Please print the data shown below without any alteration.

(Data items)
····················
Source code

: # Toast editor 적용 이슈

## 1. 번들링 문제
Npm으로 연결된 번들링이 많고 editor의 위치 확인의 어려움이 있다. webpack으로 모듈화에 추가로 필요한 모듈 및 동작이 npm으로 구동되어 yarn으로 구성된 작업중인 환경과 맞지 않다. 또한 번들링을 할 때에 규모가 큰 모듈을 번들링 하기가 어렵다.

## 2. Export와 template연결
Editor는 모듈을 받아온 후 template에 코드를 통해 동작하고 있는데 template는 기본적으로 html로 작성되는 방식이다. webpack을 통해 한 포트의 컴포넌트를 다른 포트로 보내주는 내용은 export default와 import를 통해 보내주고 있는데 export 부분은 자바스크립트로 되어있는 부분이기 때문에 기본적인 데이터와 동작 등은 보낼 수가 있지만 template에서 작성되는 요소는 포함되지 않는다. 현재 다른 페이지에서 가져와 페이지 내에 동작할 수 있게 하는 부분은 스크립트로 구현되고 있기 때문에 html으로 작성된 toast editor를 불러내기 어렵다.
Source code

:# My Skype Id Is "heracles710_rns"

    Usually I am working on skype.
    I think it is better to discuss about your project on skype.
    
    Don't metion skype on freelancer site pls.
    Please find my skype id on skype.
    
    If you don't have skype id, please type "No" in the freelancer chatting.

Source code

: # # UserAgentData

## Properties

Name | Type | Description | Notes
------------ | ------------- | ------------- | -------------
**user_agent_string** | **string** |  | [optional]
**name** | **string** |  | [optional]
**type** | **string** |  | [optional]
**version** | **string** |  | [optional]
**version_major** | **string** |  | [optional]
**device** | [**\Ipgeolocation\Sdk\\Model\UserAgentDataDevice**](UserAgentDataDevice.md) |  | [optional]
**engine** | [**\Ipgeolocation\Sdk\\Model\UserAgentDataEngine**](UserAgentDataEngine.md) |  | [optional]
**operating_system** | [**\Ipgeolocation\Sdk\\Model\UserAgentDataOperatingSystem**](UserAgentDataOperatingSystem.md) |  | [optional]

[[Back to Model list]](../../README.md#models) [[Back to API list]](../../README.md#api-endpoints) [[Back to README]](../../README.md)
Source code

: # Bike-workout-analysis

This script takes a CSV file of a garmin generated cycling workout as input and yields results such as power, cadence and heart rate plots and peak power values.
····················
*Written solution*.
Source code

: # Toast editor 적용 이슈

## 1. 번들링 문제
Npm으로 연결된 번들링이 많고 editor의 위치 확인의 어려움이 있다. webpack으로 모듈화에 추가로 필요한 모듈 및 동작이 npm으로 구동되어 yarn으로 구성된 작업중인 환경과 맞지 않다. 또한 번들링을 할 때에 규모가 큰 모듈을 번들링 하기가 어렵다.

## 2. Export와 template연결
Editor는 모듈을 받아온 후 template에 코드를 통해 동작하고 있는데 template는 기본적으로 html로 작성되는 방식이다. webpack을 통해 한 포트의 컴포넌트를 다른 포트로 보내주는 내용은 export default와 import를 통해 보내주고 있는데 export 부분은 자바스크립트로 되어있는 부분이기 때문에 기본적인 데이터와 동작 등은 보낼 수가 있지만 template에서 작성되는 요소는 포함되지 않는다. 현재 다른 페이지에서 가져와 페이지 내에 동작할 수 있게 하는 부분은 스크립트로 구현되고 있기 때문에 html으로 작성된 toast editor를 불러내기 어렵다.
Source code

:# My Skype Id Is "heracles710_rns"

    Usually I am working on skype.
    I think it is better to discuss about your project on skype.
    
    Don't metion skype on freelancer site pls.
    Please find my skype id on skype.
    
    If you don't have skype id, please type "No" in the freelancer chatting.

Source code

: # # UserAgentData

## Properties

Name | Type | Description | Notes
------------ | ------------- | ------------- | -------------
**user_agent_string** | **string** |  | [optional]
**name** | **string** |  | [optional]
**type** | **string** |  | [optional]
**version** | **string** |  | [optional]
**version_major** | **string** |  | [optional]
**device** | [**\Ipgeolocation\Sdk\\Model\UserAgentDataDevice**](UserAgentDataDevice.md) |  | [optional]
**engine** | [**\Ipgeolocation\Sdk\\Model\UserAgentDataEngine**](UserAgentDataEngine.md) |  | [optional]
**operating_system** | [**\Ipgeolocation\Sdk\\Model\UserAgentDataOperatingSystem**](UserAgentDataOperatingSystem.md) |  | [optional]

[[Back to Model list]](../../README.md#models) [[Back to API list]](../../README.md#api-endpoints) [[Back to README]](../../README.md)
Source code

: # Bike-workout-analysis

This script takes a CSV file of a garmin generated cycling workout as input and yields results such as power, cadence and heart rate plots and peak power values.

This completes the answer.